:: WHAT YOU NEED TO DO ::
Your job with the data below is to output exactly the lines from the one holding "### Contribution" down to the one holding "- /app/api/preview/route.ts", both included, and no others.

:: DATA SUPPLIED ::
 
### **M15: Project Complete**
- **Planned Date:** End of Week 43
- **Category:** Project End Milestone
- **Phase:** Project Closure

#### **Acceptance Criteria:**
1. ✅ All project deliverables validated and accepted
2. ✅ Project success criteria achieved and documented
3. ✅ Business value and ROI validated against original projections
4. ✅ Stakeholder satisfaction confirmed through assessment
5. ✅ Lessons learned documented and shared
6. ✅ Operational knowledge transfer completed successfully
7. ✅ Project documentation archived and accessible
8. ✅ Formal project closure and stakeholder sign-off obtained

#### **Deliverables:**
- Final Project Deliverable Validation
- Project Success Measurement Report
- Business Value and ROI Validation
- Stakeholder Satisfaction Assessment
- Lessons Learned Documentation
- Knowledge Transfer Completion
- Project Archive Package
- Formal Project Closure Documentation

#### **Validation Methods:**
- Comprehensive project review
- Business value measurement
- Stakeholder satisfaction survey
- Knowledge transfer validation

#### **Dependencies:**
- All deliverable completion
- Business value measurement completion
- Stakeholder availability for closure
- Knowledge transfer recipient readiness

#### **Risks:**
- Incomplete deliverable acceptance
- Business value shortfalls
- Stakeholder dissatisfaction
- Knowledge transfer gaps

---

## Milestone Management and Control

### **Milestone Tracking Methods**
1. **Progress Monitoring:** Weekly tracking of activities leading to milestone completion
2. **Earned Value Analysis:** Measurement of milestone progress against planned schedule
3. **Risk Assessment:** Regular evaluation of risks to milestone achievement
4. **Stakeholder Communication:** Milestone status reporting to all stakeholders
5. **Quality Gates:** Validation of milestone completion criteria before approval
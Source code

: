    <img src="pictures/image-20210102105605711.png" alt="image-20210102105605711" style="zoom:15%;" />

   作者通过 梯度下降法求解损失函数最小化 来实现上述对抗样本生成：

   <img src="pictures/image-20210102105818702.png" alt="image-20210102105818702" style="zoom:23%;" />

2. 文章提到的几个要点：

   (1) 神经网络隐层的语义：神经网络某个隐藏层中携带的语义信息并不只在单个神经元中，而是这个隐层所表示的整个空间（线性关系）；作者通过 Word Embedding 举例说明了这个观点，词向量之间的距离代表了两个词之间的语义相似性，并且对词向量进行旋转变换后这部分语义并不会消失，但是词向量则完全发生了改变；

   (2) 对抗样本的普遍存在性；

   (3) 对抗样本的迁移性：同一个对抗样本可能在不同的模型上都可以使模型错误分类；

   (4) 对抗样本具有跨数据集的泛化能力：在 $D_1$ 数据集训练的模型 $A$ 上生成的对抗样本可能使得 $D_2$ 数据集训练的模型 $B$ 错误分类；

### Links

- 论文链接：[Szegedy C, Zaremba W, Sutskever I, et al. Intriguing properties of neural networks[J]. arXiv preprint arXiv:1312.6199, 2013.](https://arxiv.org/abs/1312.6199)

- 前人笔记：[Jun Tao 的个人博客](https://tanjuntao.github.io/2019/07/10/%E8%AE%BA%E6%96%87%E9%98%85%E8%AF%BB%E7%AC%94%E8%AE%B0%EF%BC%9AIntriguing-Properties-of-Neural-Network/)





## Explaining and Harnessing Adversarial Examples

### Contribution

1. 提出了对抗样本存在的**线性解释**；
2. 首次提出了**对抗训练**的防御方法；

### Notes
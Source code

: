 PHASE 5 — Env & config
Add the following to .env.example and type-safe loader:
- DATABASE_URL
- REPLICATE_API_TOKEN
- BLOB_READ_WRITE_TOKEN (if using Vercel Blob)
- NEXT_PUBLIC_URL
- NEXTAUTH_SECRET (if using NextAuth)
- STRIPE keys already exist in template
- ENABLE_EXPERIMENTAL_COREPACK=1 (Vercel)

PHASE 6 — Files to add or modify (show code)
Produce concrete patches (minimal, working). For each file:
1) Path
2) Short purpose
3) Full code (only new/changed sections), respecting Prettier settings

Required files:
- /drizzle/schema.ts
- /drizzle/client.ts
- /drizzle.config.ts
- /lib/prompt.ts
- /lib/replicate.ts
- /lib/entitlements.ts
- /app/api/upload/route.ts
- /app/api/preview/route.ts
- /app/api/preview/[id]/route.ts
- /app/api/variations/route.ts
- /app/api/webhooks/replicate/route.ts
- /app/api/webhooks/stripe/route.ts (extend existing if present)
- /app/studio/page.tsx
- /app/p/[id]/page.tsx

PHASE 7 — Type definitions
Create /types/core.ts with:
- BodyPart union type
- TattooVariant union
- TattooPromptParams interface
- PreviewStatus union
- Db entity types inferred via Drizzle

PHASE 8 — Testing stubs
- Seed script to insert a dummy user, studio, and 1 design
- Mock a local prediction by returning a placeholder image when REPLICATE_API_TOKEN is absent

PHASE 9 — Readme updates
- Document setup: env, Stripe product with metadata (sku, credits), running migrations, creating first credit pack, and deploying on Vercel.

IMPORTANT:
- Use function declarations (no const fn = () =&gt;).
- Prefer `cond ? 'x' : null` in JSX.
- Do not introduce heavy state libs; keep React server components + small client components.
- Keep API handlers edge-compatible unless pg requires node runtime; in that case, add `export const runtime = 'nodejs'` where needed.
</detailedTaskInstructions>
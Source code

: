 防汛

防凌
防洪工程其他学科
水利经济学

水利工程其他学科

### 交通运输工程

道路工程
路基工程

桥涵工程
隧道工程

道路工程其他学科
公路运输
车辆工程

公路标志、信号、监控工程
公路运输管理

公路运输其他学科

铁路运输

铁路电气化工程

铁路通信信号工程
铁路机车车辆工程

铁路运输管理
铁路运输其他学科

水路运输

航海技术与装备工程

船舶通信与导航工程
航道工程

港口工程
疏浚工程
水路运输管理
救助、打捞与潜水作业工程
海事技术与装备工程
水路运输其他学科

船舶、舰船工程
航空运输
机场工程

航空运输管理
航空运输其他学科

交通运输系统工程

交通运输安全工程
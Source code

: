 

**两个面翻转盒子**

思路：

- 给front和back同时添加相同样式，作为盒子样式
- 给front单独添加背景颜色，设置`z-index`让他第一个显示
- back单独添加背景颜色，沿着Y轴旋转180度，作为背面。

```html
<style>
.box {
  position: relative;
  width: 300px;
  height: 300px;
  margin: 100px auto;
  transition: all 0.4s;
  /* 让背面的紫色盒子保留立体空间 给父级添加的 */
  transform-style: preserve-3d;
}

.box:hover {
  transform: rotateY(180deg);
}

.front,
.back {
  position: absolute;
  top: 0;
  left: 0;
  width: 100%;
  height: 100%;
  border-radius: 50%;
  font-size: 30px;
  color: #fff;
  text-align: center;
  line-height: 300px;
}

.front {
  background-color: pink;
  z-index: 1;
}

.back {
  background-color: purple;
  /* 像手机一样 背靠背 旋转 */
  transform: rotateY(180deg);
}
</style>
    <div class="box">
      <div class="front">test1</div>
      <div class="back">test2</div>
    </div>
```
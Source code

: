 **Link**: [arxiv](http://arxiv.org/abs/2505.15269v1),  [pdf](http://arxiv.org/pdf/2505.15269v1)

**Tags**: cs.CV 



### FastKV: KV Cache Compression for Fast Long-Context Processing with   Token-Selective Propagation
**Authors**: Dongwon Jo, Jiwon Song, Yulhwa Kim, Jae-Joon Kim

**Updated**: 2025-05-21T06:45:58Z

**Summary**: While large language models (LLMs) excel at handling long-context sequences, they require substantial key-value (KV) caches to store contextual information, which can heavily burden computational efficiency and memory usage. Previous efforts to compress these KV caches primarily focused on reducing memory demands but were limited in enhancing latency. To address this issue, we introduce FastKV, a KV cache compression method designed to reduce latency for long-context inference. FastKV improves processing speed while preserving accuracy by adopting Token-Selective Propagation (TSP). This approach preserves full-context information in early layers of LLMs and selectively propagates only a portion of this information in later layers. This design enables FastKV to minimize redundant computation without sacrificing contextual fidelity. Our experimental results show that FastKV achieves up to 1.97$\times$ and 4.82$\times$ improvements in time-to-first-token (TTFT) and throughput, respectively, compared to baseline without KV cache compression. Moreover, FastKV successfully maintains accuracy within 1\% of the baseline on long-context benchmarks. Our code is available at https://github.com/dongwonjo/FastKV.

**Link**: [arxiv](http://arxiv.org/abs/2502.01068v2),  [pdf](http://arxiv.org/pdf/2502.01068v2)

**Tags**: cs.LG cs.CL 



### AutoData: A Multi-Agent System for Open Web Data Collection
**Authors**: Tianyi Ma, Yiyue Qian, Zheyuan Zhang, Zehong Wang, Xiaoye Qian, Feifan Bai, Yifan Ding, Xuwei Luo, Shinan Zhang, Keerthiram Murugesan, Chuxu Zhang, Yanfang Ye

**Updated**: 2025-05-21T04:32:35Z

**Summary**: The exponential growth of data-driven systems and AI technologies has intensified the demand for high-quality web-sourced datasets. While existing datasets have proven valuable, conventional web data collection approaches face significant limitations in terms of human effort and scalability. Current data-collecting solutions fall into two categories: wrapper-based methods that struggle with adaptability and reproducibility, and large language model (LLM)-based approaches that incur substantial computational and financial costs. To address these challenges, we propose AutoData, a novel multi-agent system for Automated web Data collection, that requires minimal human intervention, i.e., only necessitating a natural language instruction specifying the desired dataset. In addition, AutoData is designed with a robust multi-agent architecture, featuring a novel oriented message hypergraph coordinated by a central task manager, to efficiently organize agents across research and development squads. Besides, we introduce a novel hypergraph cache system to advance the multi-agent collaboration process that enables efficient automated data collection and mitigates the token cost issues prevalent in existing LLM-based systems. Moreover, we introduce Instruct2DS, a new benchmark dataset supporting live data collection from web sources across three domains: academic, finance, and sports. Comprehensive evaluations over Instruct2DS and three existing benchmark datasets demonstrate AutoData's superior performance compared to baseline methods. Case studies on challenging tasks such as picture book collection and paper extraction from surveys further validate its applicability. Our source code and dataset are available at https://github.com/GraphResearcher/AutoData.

:: ANSWER AREA ::
### Contribution

1. 提出了对抗样本存在的**线性解释**；
2. 首次提出了**对抗训练**的防御方法；

### Notes
Source code

: PHASE 5 — Env & config
Add the following to .env.example and type-safe loader:
- DATABASE_URL
- REPLICATE_API_TOKEN
- BLOB_READ_WRITE_TOKEN (if using Vercel Blob)
- NEXT_PUBLIC_URL
- NEXTAUTH_SECRET (if using NextAuth)
- STRIPE keys already exist in template
- ENABLE_EXPERIMENTAL_COREPACK=1 (Vercel)

PHASE 6 — Files to add or modify (show code)
Produce concrete patches (minimal, working). For each file:
1) Path
2) Short purpose
3) Full code (only new/changed sections), respecting Prettier settings

Required files:
- /drizzle/schema.ts
- /drizzle/client.ts
- /drizzle.config.ts
- /lib/prompt.ts
- /lib/replicate.ts
- /lib/entitlements.ts
- /app/api/upload/route.ts
- /app/api/preview/route.ts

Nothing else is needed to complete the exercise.